Table 4 shows fear and anxiety responses along with comparative results between male and female participants at various levels. The greatest fears were rated at levels nine and zero, with scores of 5 points for males and 10 points for females, respectively. On the other hand, the most intense anxieties were rated at level 10 with scores of 7 points for females and at level 0 with scores of 3.50 points for males. No statistically significant difference was found for either fear or anxiety at any of the levels 0 to 10, however.

Figure 1 illustrates scatter diagrams between fear and anxiety in each group. Relationships are represented with dashed lines by R-squared linear results of 0.88, 0.78, and 0.94 for all teenagers, male teenagers, and female teenagers, respectively. These squared correlation coefficients demonstrated a strong and positive correlation between fear and anxiety.

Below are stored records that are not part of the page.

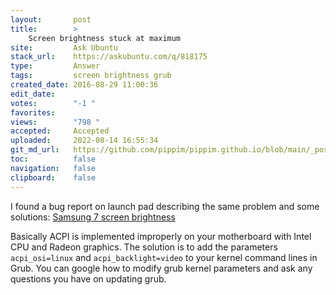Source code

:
 ```yaml
---
layout:       post
title:        >
    Screen brightness stuck at maximum
site:         Ask Ubuntu
stack_url:    https://askubuntu.com/q/818175
type:         Answer
tags:         screen brightness grub
created_date: 2016-08-29 11:00:36
edit_date:    
votes:        "-1 "
favorites:    
views:        "798 "
accepted:     Accepted
uploaded:     2022-08-14 16:55:34
git_md_url:   https://github.com/pippim/pippim.github.io/blob/main/_posts/2016/2016-08-29-Screen-brightness-stuck-at-maximum.md
toc:          false
navigation:   false
clipboard:    false
---
```


I found a bug report on launch pad describing the same problem and some solutions: [Samsung 7 screen brightness][1]

Basically ACPI is implemented improperly on your motherboard with Intel CPU and Radeon graphics. The solution is to add the parameters `acpi_osi=linux` and `acpi_backlight=video` to your kernel command lines in Grub. You can google how to modify grub kernel parameters and ask any questions you have on updating grub.

  [1]: https://bugs.launchpad.net/ubuntu/+source/linux/+bug/1485246
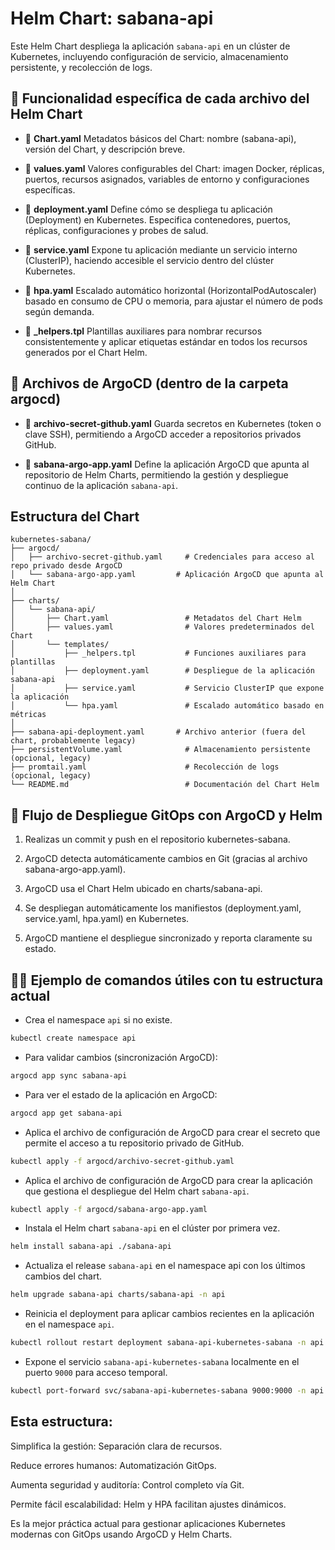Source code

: # Helm Chart: sabana-api

Este Helm Chart despliega la aplicación `sabana-api` en un clúster de Kubernetes, incluyendo configuración de servicio, almacenamiento persistente, y recolección de logs.

## 📂 Funcionalidad específica de cada archivo del Helm Chart

- 📄 **Chart.yaml**	Metadatos básicos del Chart: nombre (sabana-api), versión del Chart, y descripción breve.


- 📄 **values.yaml**	Valores configurables del Chart: imagen Docker, réplicas, puertos, recursos asignados, variables de entorno y configuraciones específicas. 


- 📄 **deployment.yaml**	Define cómo se despliega tu aplicación (Deployment) en Kubernetes. Especifica contenedores, puertos, réplicas, configuraciones y probes de salud.


- 📄 **service.yaml**	Expone tu aplicación mediante un servicio interno (ClusterIP), haciendo accesible el servicio dentro del clúster Kubernetes.


- 📄 **hpa.yaml**	Escalado automático horizontal (HorizontalPodAutoscaler) basado en consumo de CPU o memoria, para ajustar el número de pods según demanda.


- 📄 **_helpers.tpl**	Plantillas auxiliares para nombrar recursos consistentemente y aplicar etiquetas estándar en todos los recursos generados por el Chart Helm.


## 📑 Archivos de ArgoCD (dentro de la carpeta argocd)

- 📄 **archivo-secret-github.yaml**	Guarda secretos en Kubernetes (token o clave SSH), permitiendo a ArgoCD acceder a repositorios privados GitHub.


- 📄 **sabana-argo-app.yaml**	Define la aplicación ArgoCD que apunta al repositorio de Helm Charts, permitiendo la gestión y despliegue continuo de la aplicación `sabana-api`.


## Estructura del Chart

```text
kubernetes-sabana/
├── argocd/
│   ├── archivo-secret-github.yaml     # Credenciales para acceso al repo privado desde ArgoCD
│   └── sabana-argo-app.yaml         # Aplicación ArgoCD que apunta al Helm Chart
│
├── charts/
│   └── sabana-api/
│       ├── Chart.yaml                 # Metadatos del Chart Helm
│       ├── values.yaml                # Valores predeterminados del Chart
│       └── templates/
│           ├── _helpers.tpl           # Funciones auxiliares para plantillas
│           ├── deployment.yaml        # Despliegue de la aplicación sabana-api
│           ├── service.yaml           # Servicio ClusterIP que expone la aplicación
│           └── hpa.yaml               # Escalado automático basado en métricas
│
├── sabana-api-deployment.yaml       # Archivo anterior (fuera del chart, probablemente legacy)
├── persistentVolume.yaml              # Almacenamiento persistente (opcional, legacy)
├── promtail.yaml                      # Recolección de logs (opcional, legacy)
└── README.md                          # Documentación del Chart Helm
```

## 🚀 Flujo de Despliegue GitOps con ArgoCD y Helm

1. Realizas un commit y push en el repositorio kubernetes-sabana.

2. ArgoCD detecta automáticamente cambios en Git (gracias al archivo sabana-argo-app.yaml).

3. ArgoCD usa el Chart Helm ubicado en charts/sabana-api.

4. Se despliegan automáticamente los manifiestos (deployment.yaml, service.yaml, hpa.yaml) en Kubernetes.

5. ArgoCD mantiene el despliegue sincronizado y reporta claramente su estado.


## 🧑‍💻 Ejemplo de comandos útiles con tu estructura actual
- Crea el namespace `api` si no existe.
```bash
kubectl create namespace api
```
- Para validar cambios (sincronización ArgoCD):
```bash
argocd app sync sabana-api
```

- Para ver el estado de la aplicación en ArgoCD:
```bash
argocd app get sabana-api
```

- Aplica el archivo de configuración de ArgoCD para crear el secreto que permite el acceso a tu repositorio privado de GitHub.
```bash
kubectl apply -f argocd/archivo-secret-github.yaml
```
- Aplica el archivo de configuración de ArgoCD para crear la aplicación que gestiona el despliegue del Helm chart `sabana-api`.
```bash
kubectl apply -f argocd/sabana-argo-app.yaml
```

- Instala el Helm chart `sabana-api` en el clúster por primera vez.
```bash
helm install sabana-api ./sabana-api
``` 

- Actualiza el release `sabana-api` en el namespace api con los últimos cambios del chart.
```bash
helm upgrade sabana-api charts/sabana-api -n api
``` 

- Reinicia el deployment para aplicar cambios recientes en la aplicación en el namespace `api`.
```bash
kubectl rollout restart deployment sabana-api-kubernetes-sabana -n api
``` 

- Expone el servicio `sabana-api-kubernetes-sabana` localmente en el puerto `9000` para acceso temporal.
```bash
kubectl port-forward svc/sabana-api-kubernetes-sabana 9000:9000 -n api
``` 


## Esta estructura:

Simplifica la gestión: Separación clara de recursos.

Reduce errores humanos: Automatización GitOps.

Aumenta seguridad y auditoría: Control completo vía Git.

Permite fácil escalabilidad: Helm y HPA facilitan ajustes dinámicos.

Es la mejor práctica actual para gestionar aplicaciones Kubernetes modernas con GitOps usando ArgoCD y Helm Charts.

Table 5 shows relationships among heart rate, MAP, and reaction time for all teenagers (with level and sex adjusted) as well as for male and female teenagers (with level adjusted). For all teenagers, heart rate was significantly and positively related to MAP, while reaction time was significantly and negatively related to both heart rate and MAP, where p values ranged between less than 0.001 and 0.023. The significant correlation coefficients, ranging in absolute value from 0.09 to 0.31, indicated that the strength of the correlation was relatively small to medium. Similar results were observed in female teenagers, where p values ranged between less than 0.001 and 0.012. The significant correlation coefficients, ranging in absolute value from 0.14 to 0.27, indicated that the strength of the correlation was small. Meanwhile, heart rate was significantly and positively related to MAP in male teenagers, where the p value was less than 0.001 and the significant correlation coefficient was 0.37, which indicated that the strength of the correlation was medium. Conversely, the reaction time was not statistically significantly related to the heart rate or MAP in male teenagers.

Table 6 shows relationships for all teenagers, after controlling for level and sex, as well as for male teenagers and female teenagers, after controlling for level. Heart rate was statistically significantly and positively related to fear and anxiety in all groups where the p value was less than 0.001, and significant correlation coefficients, ranging from 0.22 to 0.30, indicated that the strength of the correlation was small to medium. Meanwhile, the MAP of female teenagers was statistically significantly and positively related to fear and anxiety, where p values ranged between 0.012 and 0.015. The significant correlation coefficients, ranging from 0.13 to 0.14, indicated that the strength of the correlation was small. Conversely, neither all teenagers nor male teenagers showed a statistically significant relationship between MAP and fear or anxiety. The reaction time was also not statistically significantly related to either fear or anxiety in any groups.

4. Discussion

As mentioned earlier, the aim of the present study is to significantly extend the literature in two different directions. First, while trending investigations have explored physiological responses to fear and anxiety in working at heights via virtual simulation technology, the present study experiments with these forms of feedback in an actual environment as a real-world situation. Second, without prior experience, working at heights can be dangerous, especially for the younger population. For a further understanding of underlying physiological responses and more proof of fear and anxiety, the present study examined both male and female teenagers who had none of those experiences.

Compared to level 0, heart rates were considerably greater only at levels 8–10 for all teenagers and at level 10 for male teenagers, although heart rates were high at all levels (1–10) for both male and female teenagers. Reaction times were considerably faster at levels 3, 7, and 8 for all teenagers, at levels 3 and 10 for male teenagers, and at level 8 for female teenagers as compared to level 0. Anxiety values were considerably lower at levels 1–4 compared to level 0 for all teenagers, whereas fear values were found to be considerably varied amongst the same levels as well. These results confirmed that the change in height influenced both the objective and subjective indexes, particularly for all teenagers.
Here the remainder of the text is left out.